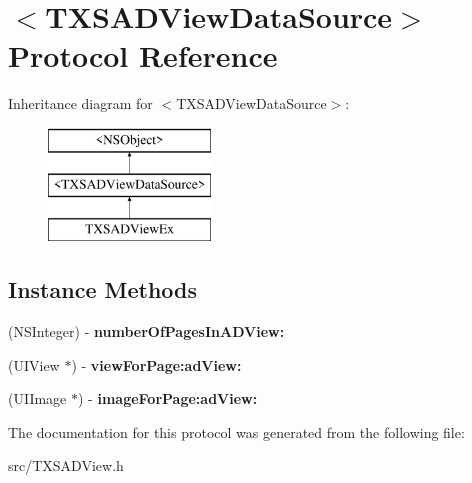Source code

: \hypertarget{protocol_t_x_s_a_d_view_data_source-p}{}\section{$<$T\+X\+S\+A\+D\+View\+Data\+Source$>$ Protocol Reference}
\label{protocol_t_x_s_a_d_view_data_source-p}
Inheritance diagram for $<$T\+X\+S\+A\+D\+View\+Data\+Source$>$\+:\begin{figure}[H]
\begin{center}
\leavevmode
\includegraphics[height=3.000000cm]{protocol_t_x_s_a_d_view_data_source-p}
\end{center}
\end{figure}
\subsection*{Instance Methods}
\begin{DoxyCompactItemize}
\item 
\hypertarget{protocol_t_x_s_a_d_view_data_source-p_a47bd746e15425765ad237ba9f2771e8f}{}(N\+S\+Integer) -\/ {\bfseries number\+Of\+Pages\+In\+A\+D\+View\+:}\label{protocol_t_x_s_a_d_view_data_source-p_a47bd746e15425765ad237ba9f2771e8f}

\item 
\hypertarget{protocol_t_x_s_a_d_view_data_source-p_aff2958b7adcf973732d99cdcc2d9451b}{}(U\+I\+View $\ast$) -\/ {\bfseries view\+For\+Page\+:ad\+View\+:}\label{protocol_t_x_s_a_d_view_data_source-p_aff2958b7adcf973732d99cdcc2d9451b}

\item 
\hypertarget{protocol_t_x_s_a_d_view_data_source-p_af1d8537eec22835d5405f99fe6f4221d}{}(U\+I\+Image $\ast$) -\/ {\bfseries image\+For\+Page\+:ad\+View\+:}\label{protocol_t_x_s_a_d_view_data_source-p_af1d8537eec22835d5405f99fe6f4221d}

\end{DoxyCompactItemize}


The documentation for this protocol was generated from the following file\+:\begin{DoxyCompactItemize}
\item 
src/T\+X\+S\+A\+D\+View.\+h\end{DoxyCompactItemize}
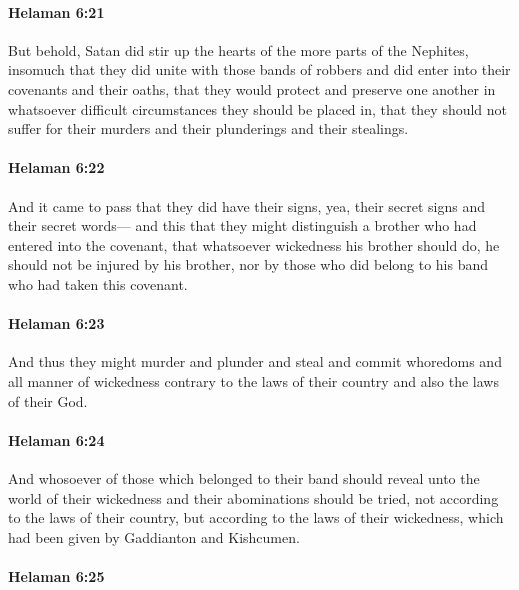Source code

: 		\paragraph{Helaman 6:21} %
			\label{HELAMAN-6-21}

			But behold, Satan did stir up the hearts of the more parts of the Nephites,
			insomuch that they did unite with those bands of robbers
			and did enter into their covenants and their oaths,
			that they would protect and preserve one another
			in whatsoever difficult circumstances they should be placed in,
			that they should not suffer for their murders
			and their plunderings and their stealings.

		\paragraph{Helaman 6:22} %
			\label{HELAMAN-6-22}

			And it came to pass that they did have their signs,
			yea, their secret signs and their secret words---
			and this that they might distinguish a brother
			who had entered into the covenant,
			that whatsoever wickedness his brother should do,
			he should not be injured by his brother,
			nor by those who did belong to his band who had taken this covenant.

		\paragraph{Helaman 6:23} %
			\label{HELAMAN-6-23}

			And thus they might murder and plunder and steal
			and commit whoredoms and all manner of wickedness
			contrary to the laws of their country and also the laws of their God.

		\paragraph{Helaman 6:24} %
			\label{HELAMAN-6-24}

			And whosoever of those which belonged to their band
			should reveal unto the world of their wickedness and their abominations
			should be tried, not according to the laws of their country,
			but according to the laws of their wickedness,
			which had been given by Gaddianton and Kishcumen.

		\paragraph{Helaman 6:25} %
			\label{HELAMAN-6-25}


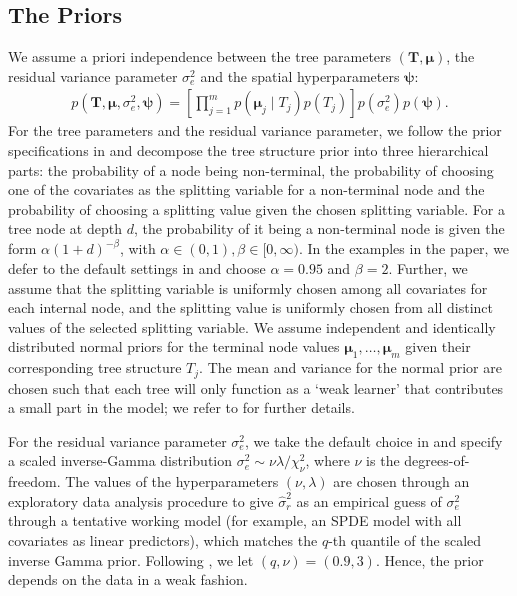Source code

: \documentclass[preprint,12pt,authoryear]{elsarticle}
\begin{document}
\subsection{The Priors}
\label{sec:SBARTprior}
We assume a priori independence between the tree parameters $(\mathbf{T}, \boldsymbol{\mu})$, the residual variance parameter $\sigma_e^2$ and the spatial hyperparameters $\boldsymbol{\psi}$:
\begin{align*}
	p\left(\mathbf{T}, \boldsymbol{\mu}, \sigma_e^2, \boldsymbol{\psi}\right)=\left[\prod_{j=1}^m p\left(\boldsymbol{\mu}_j \mid T_j\right) p\left(T_j\right)\right] p\left(\sigma_e^2\right) p\left (\boldsymbol{\psi}\right).
\end{align*}
{For the tree parameters and the residual variance parameter, we follow the prior specifications in \cite{chipman1998bayesian} and decompose the tree structure prior into three hierarchical parts: the probability of a node being non-terminal, the probability of choosing one of the covariates as the splitting variable for a non-terminal node and the probability of choosing a splitting value given the chosen splitting variable. For a tree node at depth $d$, the probability of it being a non-terminal node is given the form $\alpha(1+d)^{-\beta}$, with $\alpha \in(0,1), \beta \in[0, \infty)$. In the  examples in the paper, we defer to the default settings in \cite{chipman2010bart} and choose $\alpha = 0.95$ and $\beta = 2$. Further, we assume that the splitting variable is uniformly chosen among all covariates for each internal node, and the splitting value is uniformly chosen from all distinct values of the selected splitting variable.} We assume independent and identically distributed normal priors for the terminal node values $\boldsymbol{\mu}_1, \dots, \boldsymbol{\mu}_m$ given their corresponding tree structure $T_j$. The mean and variance for the normal prior are chosen such that each tree will only function as a `weak learner' that contributes a small part in the model; we refer to \cite{chipman2010bart} for further details. 

For the residual variance parameter $\sigma_e^2$, we take the default choice in \cite{chipman2010bart} and specify a scaled inverse-Gamma distribution $\sigma_e^2 \sim \nu \lambda / \chi_\nu^2$, where $\nu$ is the degrees-of-freedom. The values of the hyperparameters $(\nu, \lambda)$ are chosen through an exploratory data analysis procedure to give $\hat{\sigma}_r^2$ as an empirical guess of $\sigma_e^2$ through a tentative working model (for example, an SPDE model with all covariates as linear predictors), which matches the $q$-th quantile of the scaled inverse Gamma prior. Following \cite{chipman2010bart}, we let $(q, \nu) = (0.9, 3)$. Hence, the prior depends on the data in a weak fashion. 
\end{document}
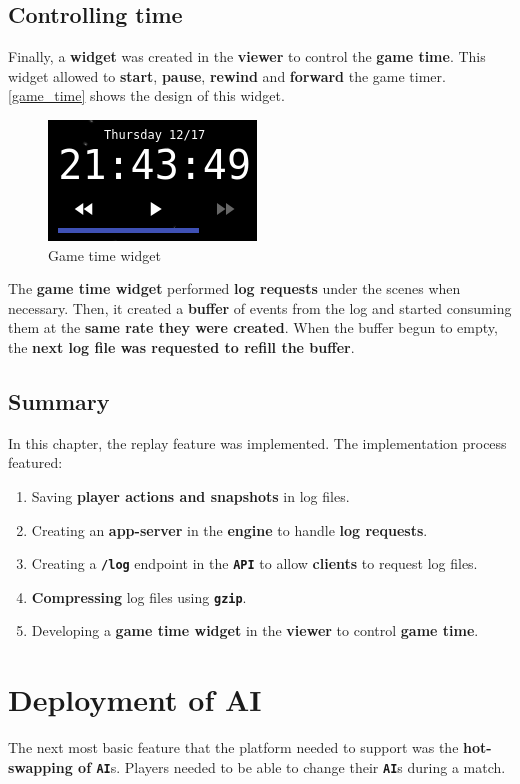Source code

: \documentclass[a4paper,11pt,titlepage,abstract,numbers=noenddot,automark,mnsy,intlimits,rgb,dvipsnames]{report}
\begin{document}
\section{Controlling time}
Finally, a \textbf{widget} was created in the \textbf{viewer} to control the \textbf{game time}. This widget allowed to \textbf{start}, \textbf{pause},
\textbf{rewind} and \textbf{forward} the game timer. \autoref{game_time} shows the design of this widget.
\begin{figure}[H]
\begin{center}
\includegraphics{images/game_time.png}
\end{center}
\caption{Game time widget}
\label{game_time}
\end{figure}
The \textbf{game time widget} performed \textbf{log requests} under the scenes when necessary. Then, it created a \textbf{buffer} of events
from the log and started consuming them at the \textbf{same rate they were created}. When the buffer begun to empty, the \textbf{next log file
was requested to refill the buffer}.
\section{Summary}
In this chapter, the replay feature was implemented. The implementation process featured:
\begin{enumerate}
\item
Saving \textbf{player actions and snapshots} in log files.
\item
Creating an \textbf{app-server} in the \textbf{engine} to handle \textbf{log requests}.
\item
Creating a \textbf{\texttt{/log}} endpoint in the \textbf{\texttt{API}} to allow \textbf{clients} to request log files.
\item
\textbf{Compressing} log files using \textbf{\texttt{gzip}}.
\item
Developing a \textbf{game time widget} in the \textbf{viewer} to control \textbf{game time}.
\end{enumerate}
\chapter{Deployment of AI}
The next most basic feature that the platform needed to support was the \textbf{hot-swapping of \texttt{AI}}s. Players needed to be
able to change their \textbf{\texttt{AI}}s during a match.
\end{document}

--

▸ **WHAT YOU NEED TO DO**: Using the records above, output their complete text exactly, minus any images.

▸ **OUTPUT OF THE EXERCISE**:
Source code

: \hypertarget{protocol_t_x_s_a_d_view_data_source-p}{}\section{$<$T\+X\+S\+A\+D\+View\+Data\+Source$>$ Protocol Reference}
\label{protocol_t_x_s_a_d_view_data_source-p}
Inheritance diagram for $<$T\+X\+S\+A\+D\+View\+Data\+Source$>$\+:\begin{figure}[H]
\begin{center}
\leavevmode
\includegraphics[height=3.000000cm]{protocol_t_x_s_a_d_view_data_source-p}
\end{center}
\end{figure}
\subsection*{Instance Methods}
\begin{DoxyCompactItemize}
\item 
\hypertarget{protocol_t_x_s_a_d_view_data_source-p_a47bd746e15425765ad237ba9f2771e8f}{}(N\+S\+Integer) -\/ {\bfseries number\+Of\+Pages\+In\+A\+D\+View\+:}\label{protocol_t_x_s_a_d_view_data_source-p_a47bd746e15425765ad237ba9f2771e8f}

\item 
\hypertarget{protocol_t_x_s_a_d_view_data_source-p_aff2958b7adcf973732d99cdcc2d9451b}{}(U\+I\+View $\ast$) -\/ {\bfseries view\+For\+Page\+:ad\+View\+:}\label{protocol_t_x_s_a_d_view_data_source-p_aff2958b7adcf973732d99cdcc2d9451b}

\item 
\hypertarget{protocol_t_x_s_a_d_view_data_source-p_af1d8537eec22835d5405f99fe6f4221d}{}(U\+I\+Image $\ast$) -\/ {\bfseries image\+For\+Page\+:ad\+View\+:}\label{protocol_t_x_s_a_d_view_data_source-p_af1d8537eec22835d5405f99fe6f4221d}

\end{DoxyCompactItemize}


The documentation for this protocol was generated from the following file\+:\begin{DoxyCompactItemize}
\item 
src/T\+X\+S\+A\+D\+View.\+h\end{DoxyCompactItemize}
Source code

: 		\paragraph{Helaman 6:21} %
			\label{HELAMAN-6-21}

			But behold, Satan did stir up the hearts of the more parts of the Nephites,
			insomuch that they did unite with those bands of robbers
			and did enter into their covenants and their oaths,
			that they would protect and preserve one another
			in whatsoever difficult circumstances they should be placed in,
			that they should not suffer for their murders
			and their plunderings and their stealings.

		\paragraph{Helaman 6:22} %
			\label{HELAMAN-6-22}

			And it came to pass that they did have their signs,
			yea, their secret signs and their secret words---
			and this that they might distinguish a brother
			who had entered into the covenant,
			that whatsoever wickedness his brother should do,
			he should not be injured by his brother,
			nor by those who did belong to his band who had taken this covenant.

		\paragraph{Helaman 6:23} %
			\label{HELAMAN-6-23}

			And thus they might murder and plunder and steal
			and commit whoredoms and all manner of wickedness
			contrary to the laws of their country and also the laws of their God.

		\paragraph{Helaman 6:24} %
			\label{HELAMAN-6-24}

			And whosoever of those which belonged to their band
			should reveal unto the world of their wickedness and their abominations
			should be tried, not according to the laws of their country,
			but according to the laws of their wickedness,
			which had been given by Gaddianton and Kishcumen.

		\paragraph{Helaman 6:25} %
			\label{HELAMAN-6-25}


Source code

: \documentclass[preprint,12pt,authoryear]{elsarticle}
\begin{document}
\subsection{The Priors}
\label{sec:SBARTprior}
We assume a priori independence between the tree parameters $(\mathbf{T}, \boldsymbol{\mu})$, the residual variance parameter $\sigma_e^2$ and the spatial hyperparameters $\boldsymbol{\psi}$:
\begin{align*}
	p\left(\mathbf{T}, \boldsymbol{\mu}, \sigma_e^2, \boldsymbol{\psi}\right)=\left[\prod_{j=1}^m p\left(\boldsymbol{\mu}_j \mid T_j\right) p\left(T_j\right)\right] p\left(\sigma_e^2\right) p\left (\boldsymbol{\psi}\right).
\end{align*}
{For the tree parameters and the residual variance parameter, we follow the prior specifications in \cite{chipman1998bayesian} and decompose the tree structure prior into three hierarchical parts: the probability of a node being non-terminal, the probability of choosing one of the covariates as the splitting variable for a non-terminal node and the probability of choosing a splitting value given the chosen splitting variable. For a tree node at depth $d$, the probability of it being a non-terminal node is given the form $\alpha(1+d)^{-\beta}$, with $\alpha \in(0,1), \beta \in[0, \infty)$. In the  examples in the paper, we defer to the default settings in \cite{chipman2010bart} and choose $\alpha = 0.95$ and $\beta = 2$. Further, we assume that the splitting variable is uniformly chosen among all covariates for each internal node, and the splitting value is uniformly chosen from all distinct values of the selected splitting variable.} We assume independent and identically distributed normal priors for the terminal node values $\boldsymbol{\mu}_1, \dots, \boldsymbol{\mu}_m$ given their corresponding tree structure $T_j$. The mean and variance for the normal prior are chosen such that each tree will only function as a `weak learner' that contributes a small part in the model; we refer to \cite{chipman2010bart} for further details. 

For the residual variance parameter $\sigma_e^2$, we take the default choice in \cite{chipman2010bart} and specify a scaled inverse-Gamma distribution $\sigma_e^2 \sim \nu \lambda / \chi_\nu^2$, where $\nu$ is the degrees-of-freedom. The values of the hyperparameters $(\nu, \lambda)$ are chosen through an exploratory data analysis procedure to give $\hat{\sigma}_r^2$ as an empirical guess of $\sigma_e^2$ through a tentative working model (for example, an SPDE model with all covariates as linear predictors), which matches the $q$-th quantile of the scaled inverse Gamma prior. Following \cite{chipman2010bart}, we let $(q, \nu) = (0.9, 3)$. Hence, the prior depends on the data in a weak fashion. 
\end{document}
Source code

: \documentclass[a4paper,11pt,titlepage,abstract,numbers=noenddot,automark,mnsy,intlimits,rgb,dvipsnames]{report}
\begin{document}
\section{Controlling time}
Finally, a \textbf{widget} was created in the \textbf{viewer} to control the \textbf{game time}. This widget allowed to \textbf{start}, \textbf{pause},
\textbf{rewind} and \textbf{forward} the game timer. \autoref{game_time} shows the design of this widget.
\begin{figure}[H]
\begin{center}
\includegraphics{images/game_time.png}
\end{center}
\caption{Game time widget}
\label{game_time}
\end{figure}
The \textbf{game time widget} performed \textbf{log requests} under the scenes when necessary. Then, it created a \textbf{buffer} of events
from the log and started consuming them at the \textbf{same rate they were created}. When the buffer begun to empty, the \textbf{next log file
was requested to refill the buffer}.
\section{Summary}
In this chapter, the replay feature was implemented. The implementation process featured:
\begin{enumerate}
\item
Saving \textbf{player actions and snapshots} in log files.
\item
Creating an \textbf{app-server} in the \textbf{engine} to handle \textbf{log requests}.
\item
Creating a \textbf{\texttt{/log}} endpoint in the \textbf{\texttt{API}} to allow \textbf{clients} to request log files.
\item
\textbf{Compressing} log files using \textbf{\texttt{gzip}}.
\item
Developing a \textbf{game time widget} in the \textbf{viewer} to control \textbf{game time}.
\end{enumerate}
\chapter{Deployment of AI}
The next most basic feature that the platform needed to support was the \textbf{hot-swapping of \texttt{AI}}s. Players needed to be
able to change their \textbf{\texttt{AI}}s during a match.
\end{document}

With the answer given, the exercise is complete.